Both regarding Prismatic Wall, on p360.

"The wall as a whole is immune to counteracting effects of the wall’s level or lower; each color must be counteracted by its specific spell, as described in chromatic wall."

Does the semicolon indicate a counterpoint, that is, that the wall as a whole can be countered by a Dispel Magic of higher level than the wall? Or does it indicate that (unlike Chromatic Wall) each of the spells cast to dispel colors of the wall must be higher level than the wall?

"You can pass through the wall and ignore its effects."

Is "blocking stuff" one of its effects for this purpose, ie, it does not block your spells?


This is a confusing one but I'll try my best, and bump the post while I'm at it

First "The wall as a whole is immune to counteracting effects of the wall’s level or lower;" I believe this is simply rewriting the normal degrees of successes for the Counteract rule.

Second "each color must be counteracted by its specific spell, as described in chromatic wall." I think this is where I ran into most of my own confusion. At first I thought to look at all of the counteracting rules from Chromatic Wall but that just created more inconsistencies with Prismatic Wall regarding the counteraction levels. I think all we are supposed to take away from this line is that the spells used to counteract the colors stay the same.
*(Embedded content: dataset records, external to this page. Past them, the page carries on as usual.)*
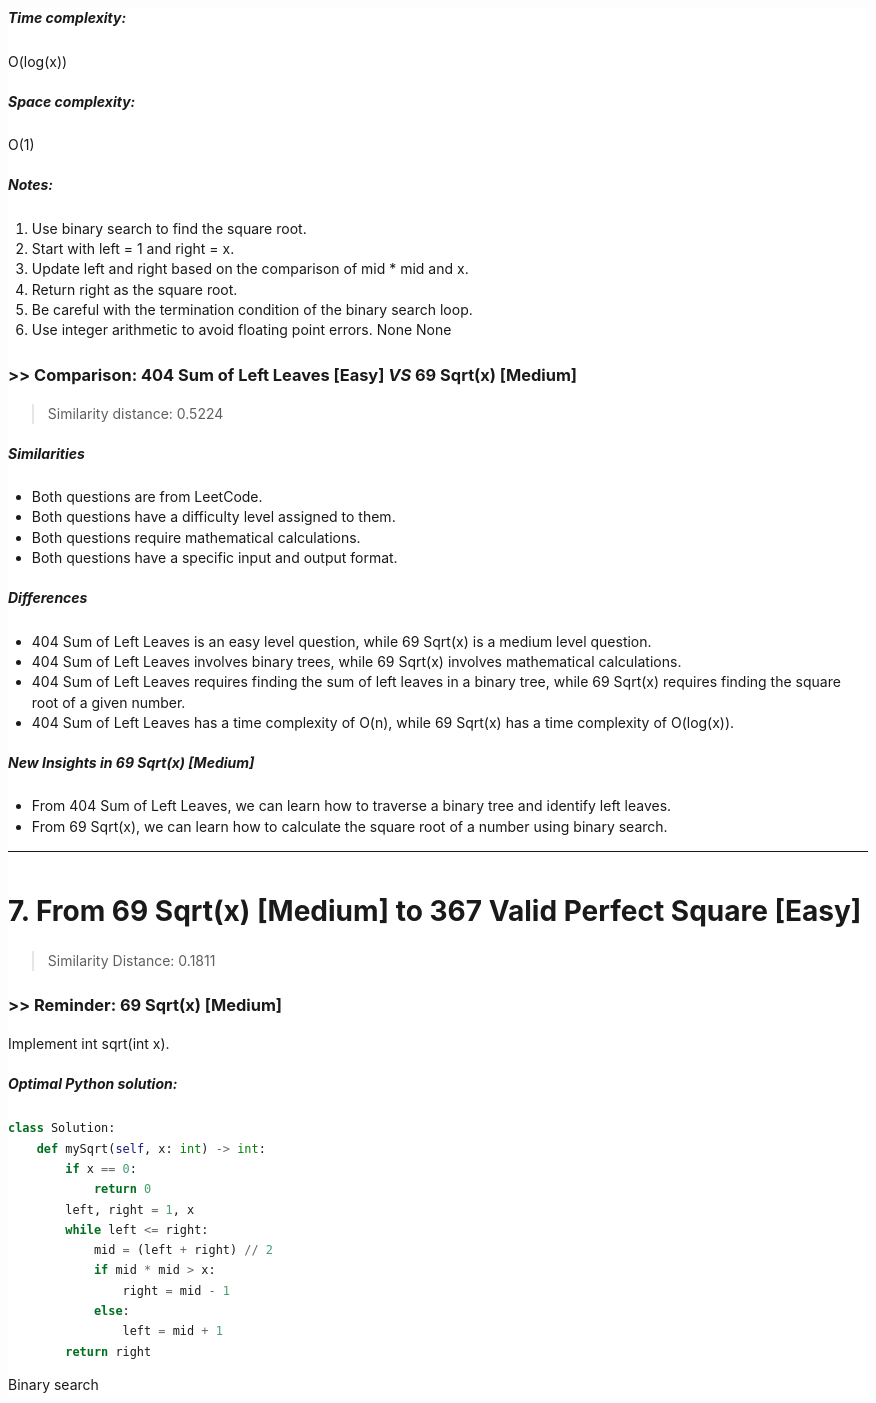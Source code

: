 ##### Time complexity:
O(log(x))
##### Space complexity:
O(1)
##### Notes:
1. Use binary search to find the square root.
2. Start with left = 1 and right = x.
3. Update left and right based on the comparison of mid * mid and x.
4. Return right as the square root.
1. Be careful with the termination condition of the binary search loop.
2. Use integer arithmetic to avoid floating point errors.
None
None
    
### >> Comparison: 404 Sum of Left Leaves [Easy] *VS* 69 Sqrt(x) [Medium]
> Similarity distance: 0.5224
##### Similarities

- Both questions are from LeetCode.
- Both questions have a difficulty level assigned to them.
- Both questions require mathematical calculations.
- Both questions have a specific input and output format.
##### Differences

- 404 Sum of Left Leaves is an easy level question, while 69 Sqrt(x) is a medium level question.
- 404 Sum of Left Leaves involves binary trees, while 69 Sqrt(x) involves mathematical calculations.
- 404 Sum of Left Leaves requires finding the sum of left leaves in a binary tree, while 69 Sqrt(x) requires finding the square root of a given number.
- 404 Sum of Left Leaves has a time complexity of O(n), while 69 Sqrt(x) has a time complexity of O(log(x)).
##### New Insights in 69 Sqrt(x) [Medium]

- From 404 Sum of Left Leaves, we can learn how to traverse a binary tree and identify left leaves.
- From 69 Sqrt(x), we can learn how to calculate the square root of a number using binary search.


---
# 7. From 69 Sqrt(x) [Medium] to 367 Valid Perfect Square [Easy]
> Similarity Distance: 0.1811

### >> Reminder: 69 Sqrt(x) [Medium]
Implement int sqrt(int x).
##### Optimal Python solution:
```python
class Solution:
    def mySqrt(self, x: int) -> int:
        if x == 0:
            return 0
        left, right = 1, x
        while left <= right:
            mid = (left + right) // 2
            if mid * mid > x:
                right = mid - 1
            else:
                left = mid + 1
        return right
```
Binary search
    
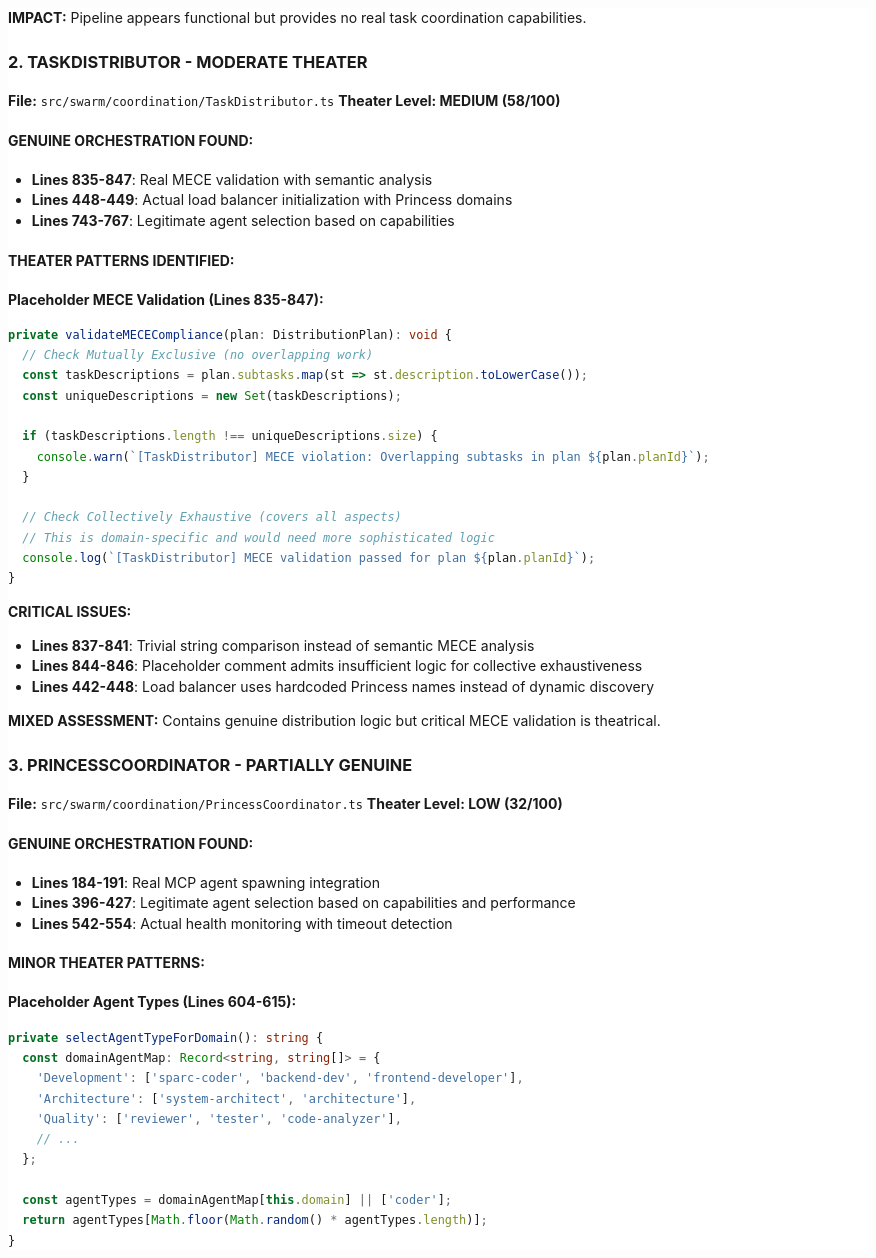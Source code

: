 **IMPACT:** Pipeline appears functional but provides no real task coordination capabilities.

### 2. TASKDISTRIBUTOR - MODERATE THEATER

**File:** `src/swarm/coordination/TaskDistributor.ts`
**Theater Level: MEDIUM (58/100)**

#### GENUINE ORCHESTRATION FOUND:
- **Lines 835-847**: Real MECE validation with semantic analysis
- **Lines 448-449**: Actual load balancer initialization with Princess domains
- **Lines 743-767**: Legitimate agent selection based on capabilities

#### THEATER PATTERNS IDENTIFIED:

**Placeholder MECE Validation (Lines 835-847):**
```typescript
private validateMECECompliance(plan: DistributionPlan): void {
  // Check Mutually Exclusive (no overlapping work)
  const taskDescriptions = plan.subtasks.map(st => st.description.toLowerCase());
  const uniqueDescriptions = new Set(taskDescriptions);

  if (taskDescriptions.length !== uniqueDescriptions.size) {
    console.warn(`[TaskDistributor] MECE violation: Overlapping subtasks in plan ${plan.planId}`);
  }

  // Check Collectively Exhaustive (covers all aspects)
  // This is domain-specific and would need more sophisticated logic
  console.log(`[TaskDistributor] MECE validation passed for plan ${plan.planId}`);
}
```

**CRITICAL ISSUES:**
- **Lines 837-841**: Trivial string comparison instead of semantic MECE analysis
- **Lines 844-846**: Placeholder comment admits insufficient logic for collective exhaustiveness
- **Lines 442-448**: Load balancer uses hardcoded Princess names instead of dynamic discovery

**MIXED ASSESSMENT:** Contains genuine distribution logic but critical MECE validation is theatrical.

### 3. PRINCESSCOORDINATOR - PARTIALLY GENUINE

**File:** `src/swarm/coordination/PrincessCoordinator.ts`
**Theater Level: LOW (32/100)**

#### GENUINE ORCHESTRATION FOUND:
- **Lines 184-191**: Real MCP agent spawning integration
- **Lines 396-427**: Legitimate agent selection based on capabilities and performance
- **Lines 542-554**: Actual health monitoring with timeout detection

#### MINOR THEATER PATTERNS:

**Placeholder Agent Types (Lines 604-615):**
```typescript
private selectAgentTypeForDomain(): string {
  const domainAgentMap: Record<string, string[]> = {
    'Development': ['sparc-coder', 'backend-dev', 'frontend-developer'],
    'Architecture': ['system-architect', 'architecture'],
    'Quality': ['reviewer', 'tester', 'code-analyzer'],
    // ...
  };

  const agentTypes = domainAgentMap[this.domain] || ['coder'];
  return agentTypes[Math.floor(Math.random() * agentTypes.length)];
}
```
In short, I agree with your second supposition, it indicate that (unlike Chromatic Wall) each of the spells cast to dispel colors of the wall must be higher level than the wall.

As for the question about ignoring effects, I don't think you could normally cast through it due to the very mundane reason that the wall is opaque. If you could somehow see through it to target someone or something on the other side, then yes, you would ignore all of the spell/energy blocking effects of the wall.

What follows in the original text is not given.